The school had to rely on long-term substitutes, some of which did not have teaching licenses, Elem and sources said. According to state law, a substitute teacher who is teaching for more than 20 consecutive days must be licensed.

“There were only three certified staff in the building,” said Elem, who added that the school had about nine full-time staff in total. “At least four more needed licenses [to do their jobs legally] and did not have them. There were six different English teachers over the course of the year, and only one was certified. Eventually, we had a long-term sub teaching English.”

“Elem provided Chalkbeat with a staff list for Gateway, and according to the state’s database of educator licenses, three of the provided names were not identified as having a license.

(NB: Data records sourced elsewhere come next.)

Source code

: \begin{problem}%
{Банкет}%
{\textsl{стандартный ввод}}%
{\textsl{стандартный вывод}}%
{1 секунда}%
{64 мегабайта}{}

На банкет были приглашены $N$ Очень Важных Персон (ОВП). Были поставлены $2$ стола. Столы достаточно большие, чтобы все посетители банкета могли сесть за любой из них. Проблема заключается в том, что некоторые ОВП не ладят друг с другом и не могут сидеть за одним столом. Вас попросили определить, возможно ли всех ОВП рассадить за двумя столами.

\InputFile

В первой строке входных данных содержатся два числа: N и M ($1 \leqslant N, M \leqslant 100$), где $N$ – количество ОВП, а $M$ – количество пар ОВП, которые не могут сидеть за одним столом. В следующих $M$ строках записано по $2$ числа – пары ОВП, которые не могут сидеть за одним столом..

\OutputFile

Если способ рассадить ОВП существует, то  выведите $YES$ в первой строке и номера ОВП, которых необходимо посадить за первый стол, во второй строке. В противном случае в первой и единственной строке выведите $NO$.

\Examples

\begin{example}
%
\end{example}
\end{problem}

Elem also does not have a license.

“Gateway also struggled to retain a World History teacher and eventually hired an uncertified long-term substitute for that class, according to Elem and the teachers who spoke to Chalkbeat. They claim the World History sub worked seven months, and a substitute for English worked three months…

“The two former teachers who spoke with Chalkbeat, in addition to Elem, said students were occasionally pulled out of class to help clean bathrooms, hallways, and classrooms. Elem attributed some students’ poor grades to their being pulled from classes, and asked to clean other classrooms.

“Asked to comment on allegations made by former Gateway employees that the school didn’t employ a janitorial staff, Dede said: “Gateway University’s state-of-the-art facility is maintained by building engineering experts and janitorial service providers to ensure the cleanliness of our school building. It’s also not uncommon for our students to assist in cleaning their classrooms, along with their teachers. We are a small, tight-knit school, and this affords us the opportunity to do things in a unique yet efficient way.”

“Dede did not respond to questions asking him to specify the name of the janitorial service or when the service was hired….

“Seven Gateway students were enrolled in a geometry class that was not offered, Elem said.

“Elem said the school never had a geometry teacher, so the students enrolled in a general freshman math class called geometry “received credit for a class that didn’t exist.”

Ah, the joys of deregulation and autonomy!